- **Exercise objective**: In the data below, find every line with the string "path" and pull it out.

- **Saved data entries**:
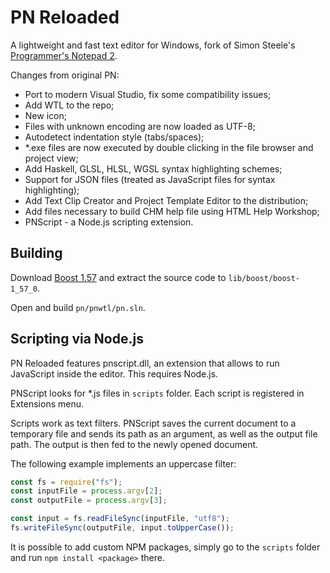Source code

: # PN Reloaded

A lightweight and fast text editor for Windows, fork of Simon Steele's [Programmer's Notepad 2](http://www.pnotepad.org/).

Changes from original PN:
- Port to modern Visual Studio, fix some compatibility issues;
- Add WTL to the repo;
- New icon;
- Files with unknown encoding are now loaded as UTF-8;
- Autodetect indentation style (tabs/spaces);
- *.exe files are now executed by double clicking in the file browser and project view;
- Add Haskell, GLSL, HLSL, WGSL syntax highlighting schemes;
- Support for JSON files (treated as JavaScript files for syntax highlighting);
- Add Text Clip Creator and Project Template Editor to the distribution;
- Add files necessary to build CHM help file using HTML Help Workshop;
- PNScript - a Node.js scripting extension.

## Building

Download [Boost 1.57](https://archives.boost.io/release/1.57.0/source/boost_1_57_0.7z) and extract the source code to `lib/boost/boost-1_57_0`.

Open and build `pn/pnwtl/pn.sln`.

## Scripting via Node.js
PN Reloaded features pnscript.dll, an extension that allows to run JavaScript inside the editor. This requires Node.js.

PNScript looks for *.js files in `scripts` folder. Each script is registered in Extensions menu.

Scripts work as text filters. PNScript saves the current document to a temporary file and sends its path as an argument, as well as the output file path. The output is then fed to the newly opened document.

The following example implements an uppercase filter:

```js
const fs = require("fs");
const inputFile = process.argv[2];
const outputFile = process.argv[3];

const input = fs.readFileSync(inputFile, "utf8");
fs.writeFileSync(outputFile, input.toUpperCase());
```

It is possible to add custom NPM packages, simply go to the `scripts` folder and run `npm install <package>` there.
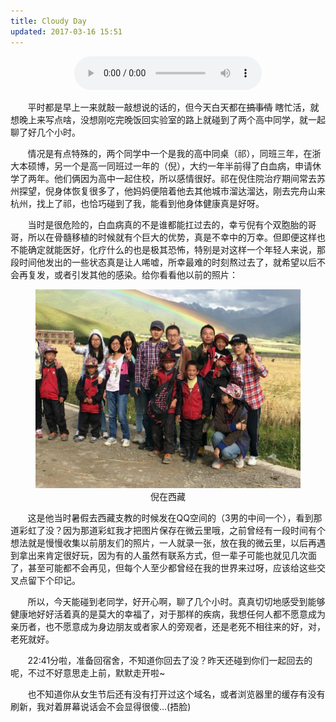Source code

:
 ```yaml
---
title: Cloudy Day
updated: 2017-03-16 15:51
---
```



<div align="center">
	<audio src="http://mp3.haoduoge.com/s/2017-03-16/1489676106.mp3"
 controls loop preload style="width: 300px;">有你相随</audio>
</div>



&#160; &#160; &#160; &#160;平时都是早上一来就敲一敲想说的话的，但今天白天都在~~搞事情~~ 瞎忙活，就想晚上来写点啥，没想刚吃完晚饭回实验室的路上就碰到了两个高中同学，就一起聊了好几个小时。

&#160; &#160; &#160; &#160;情况是有点特殊的，两个同学中一个是我的高中同桌（祁），同班三年，在浙大本硕博，另一个是高一同班过一年的（倪），大约一年半前得了白血病，申请休学了两年。他们俩因为高中一起住校，所以感情很好。祁在倪住院治疗期间常去苏州探望，倪身体恢复很多了，他妈妈便陪着他去其他城市溜达溜达，刚去完舟山来杭州，找上了祁，也恰巧碰到了我，能看到他身体健康真是好呀。

&#160; &#160; &#160; &#160;当时是很危险的，白血病真的不是谁都能扛过去的，幸亏倪有个双胞胎的哥哥，所以在骨髓移植的时候就有个巨大的优势，真是不幸中的万幸。但即便这样也不能确定就能医好，化疗什么的也是极其恐怖，特别是对这样一个年轻人来说，那段时间他发出的一些状态真是让人唏嘘，所幸最难的时刻熬过去了，就希望以后不会再复发，或者引发其他的感染。给你看看他以前的照片：

<div align="center">
	<figure>
		<img src="https://github.com/TristanHuang0501/the-plain/raw/master/img/post-mt-nizhiming.jpeg">
		<figcaption>倪在西藏</figcaption>
	</figure>
</div>

&#160; &#160; &#160; &#160;这是他当时暑假去西藏支教的时候发在QQ空间的（3男的中间一个），看到那道彩虹了没？因为那道彩虹我才把图片保存在微云里哦，之前曾经有一段时间有个想法就是慢慢收集以前朋友们的照片，一人就录一张，放在我的微云里，以后再遇到拿出来肯定很好玩，因为有的人虽然有联系方式，但一辈子可能也就见几次面了，甚至可能都不会再见，但每个人至少都曾经在我的世界来过呀，应该给这些交叉点留下个印记。

&#160; &#160; &#160; &#160;所以，今天能碰到老同学，好开心啊，聊了几个小时。真真切切地感受到能够健康地好好活着真的是莫大的幸福了，对于那样的疾病，我想任何人都不愿意成为亲历者，也不愿意成为身边朋友或者家人的旁观者，还是老死不相往来的好，对，老死就好。

&#160; &#160; &#160; &#160;22:41分啦，准备回宿舍，不知道你回去了没？昨天还碰到你们一起回去的呢，不过不好意思走上前，默默走开啦~

&#160; &#160; &#160; &#160;也不知道你从女生节后还有没有打开过这个域名，或者浏览器里的缓存有没有刷新，我对着屏幕说话会不会显得很傻...(捂脸)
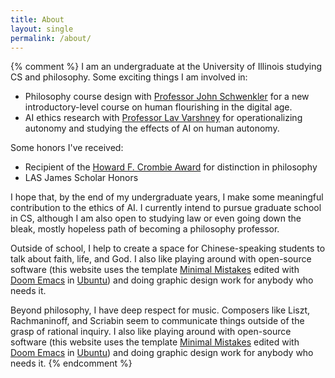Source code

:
 ```yaml
---
title: About
layout: single
permalink: /about/
---
```





{% comment %}
I am an undergraduate at the University of Illinois studying CS and philosophy. Some exciting things I am involved in: 
* Philosophy course design with [Professor John Schwenkler](https://philosophy.illinois.edu/directory/profile/jschwenk) for a new introductory-level course on human flourishing in the digital age.
* AI ethics research with [Professor Lav Varshney](https://ece.illinois.edu/about/directory/faculty/varshney) for operationalizing autonomy and studying the effects of AI on human autonomy.

Some honors I've received: 
* Recipient of the [Howard F. Crombie Award](https://philosophy.illinois.edu/news/2024-05-10t155215/department-philosophy-announces-more-recipients-annual-awards) for distinction in philosophy
* LAS James Scholar Honors 

I hope that, by the end of my undergraduate years, I make some meaningful contribution to the ethics of AI. I currently intend to pursue graduate school in CS, although I am also open to studying law or even going down the bleak, mostly hopeless path of becoming a philosophy professor. 

Outside of school, I help to create a space for Chinese-speaking students to talk about faith, life, and God. I also like playing around with open-source software (this website uses the template [Minimal Mistakes](https://mmistakes.github.io/minimal-mistakes/) edited with [Doom Emacs](https://github.com/doomemacs/doomemacs) in [Ubuntu](https://ubuntu.com)) and doing graphic design work for anybody who needs it. 

Beyond philosophy, I have deep respect for music. Composers like Liszt, Rachmaninoff, and Scriabin seem to communicate things outside of the grasp of rational inquiry. I also like playing around with open-source software (this website uses the template [Minimal Mistakes](https://mmistakes.github.io/minimal-mistakes/) edited with [Doom Emacs](https://github.com/doomemacs/doomemacs) in [Ubuntu](https://ubuntu.com)) and doing graphic design work for anybody who needs it. 
{% endcomment %}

- **Output of the exercise**:
Scripts work as text filters. PNScript saves the current document to a temporary file and sends its path as an argument, as well as the output file path. The output is then fed to the newly opened document.
I hope that, by the end of my undergraduate years, I make some meaningful contribution to the ethics of AI. I currently intend to pursue graduate school in CS, although I am also open to studying law or even going down the bleak, mostly hopeless path of becoming a philosophy professor. 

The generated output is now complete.